The latest guidance and ensembles have shown a fairly significant adjustment of the track forecast to the left,( or south) as the hurricane approaches the Yucatan Peninsula late this week as a result of stronger mid level ridging over the southern US and Gulf of Mexico and the potential for Beryl to weaken as it moves toward the western Caribbean Sea. An increase in westerly shear is expected by midweek, which is expected to induce some weakening while Beryl moves across the central and northwestern Caribbean Sea. This is reflected in the latest NHC prediction that follows the multi-model consensus trends. Regardless, Beryl is forecast to remain a powerful hurricane through late this week.


There remains a great amount of uncertainty on the ultimate track of Beryl once it crosses the Yucatan as several factors remain in play. The intensity and location of where Beryl enters the southern Gulf, the intensity of the high pressure ridge over the southern US, and the position and intensity of a trough over the central and northern plains. The majority of the forecast model solutions continue to show a path into northern Mexico, although a turn a little further to the north cannot be ruled out. Stay tuned for further updates over the next few days.

Disturbed Weather in the Central Tropical Atlantic

Showers and thunderstorms continue in association with an area of low pressure located over 1000 miles east-southeast of the Windward Islands.
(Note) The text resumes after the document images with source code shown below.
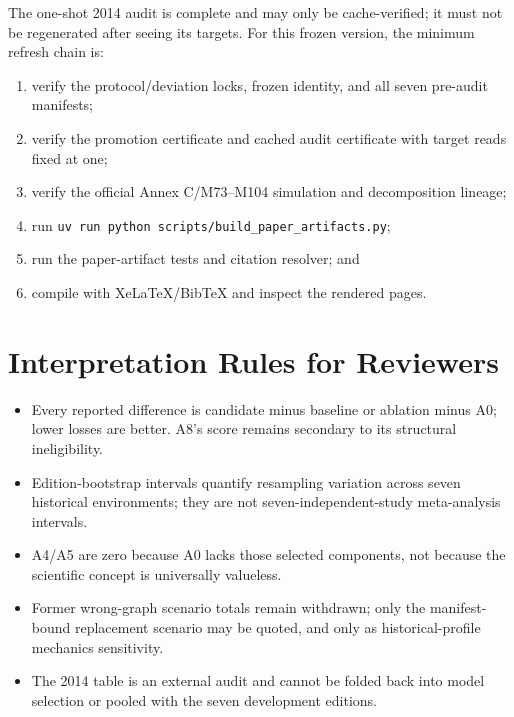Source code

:\documentclass[11pt]{article}
\begin{document}
The one-shot 2014 audit is complete and may only be cache-verified; it must not be regenerated after
seeing its targets.  For this frozen version, the minimum refresh chain is:
\begin{enumerate}
  \item verify the protocol/deviation locks, frozen identity, and all seven pre-audit manifests;
  \item verify the promotion certificate and cached audit certificate with target reads fixed at one;
  \item verify the official Annex C/M73--M104 simulation and decomposition lineage;
  \item run \texttt{uv run python scripts/build\_paper\_artifacts.py};
  \item run the paper-artifact tests and citation resolver; and
  \item compile with XeLaTeX/BibTeX and inspect the rendered pages.
\end{enumerate}

\section{Interpretation Rules for Reviewers}

\begin{itemize}
  \item Every reported difference is candidate minus baseline or ablation minus A0; lower losses
  are better.  A8's score remains secondary to its structural ineligibility.
  \item Edition-bootstrap intervals quantify resampling variation across seven historical
  environments; they are not seven-independent-study meta-analysis intervals.
  \item A4/A5 are zero because A0 lacks those selected components, not because the scientific
  concept is universally valueless.
  \item Former wrong-graph scenario totals remain withdrawn; only the manifest-bound replacement
  scenario may be quoted, and only as historical-profile mechanics sensitivity.
  \item The 2014 table is an external audit and cannot be folded back into model selection or pooled
  with the seven development editions.
\end{itemize}
\end{document}
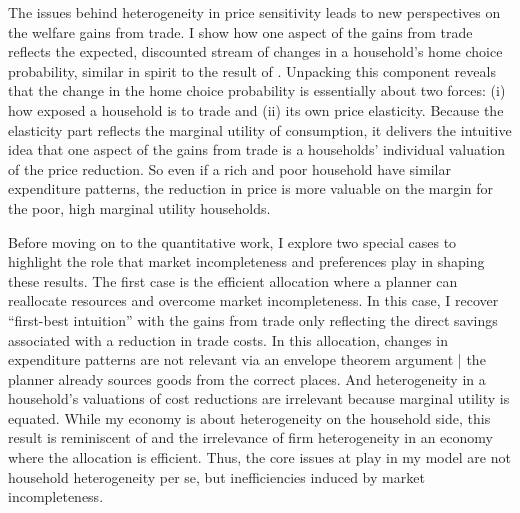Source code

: \documentclass[12pt,pdftex]{article}
\begin{document}
\begin{onehalfspacing}
The issues behind heterogeneity in price sensitivity leads to new perspectives on the welfare gains from trade. I show how one aspect of the gains from trade reflects the expected, discounted stream of changes in a household's home choice probability, similar in spirit to the result of \citet*{arkolakis2012new}. Unpacking this component reveals that the change in the home choice probability is essentially about two forces: (i) how exposed a household is to trade and (ii) its own price elasticity. Because the elasticity part reflects the marginal utility of consumption, it delivers the intuitive idea that one aspect of the gains from trade is a households' individual valuation of the price reduction. So even if a rich and poor household have similar expenditure patterns, the reduction in price is more valuable on the margin for the poor, high marginal utility households.

Before moving on to the quantitative work, I explore two special cases to highlight the role that market incompleteness and preferences play in shaping these results. The first case is the efficient allocation where a planner can reallocate resources and overcome market incompleteness. In this case, I recover ``first-best intuition'' with the gains from trade only reflecting the direct savings associated with a reduction in trade costs. In this allocation, changes in expenditure patterns are not relevant via an envelope theorem argument | the planner already sources goods from the correct places. And heterogeneity in a household's valuations of cost reductions are irrelevant because marginal utility is equated. While my economy is about heterogeneity on the household side, this result is reminiscent of \citet{AtkesonBurstein2010} and the irrelevance of firm heterogeneity in an economy where the allocation is efficient. Thus, the core issues at play in my model are not household heterogeneity per se, but inefficiencies induced by market incompleteness.


\end{onehalfspacing}
\end{document}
Environmental conditions appear marginally conducive for additional development of this system, and a tropical depression could form by the middle part of this week while it moves generally westward at 15 to 20 mph across the central and western tropical Atlantic.


NHC forecasters are giving this system a 20 percent chance for tropical development over the next two days, and a 50 percent chance for tropical development over the next seven days.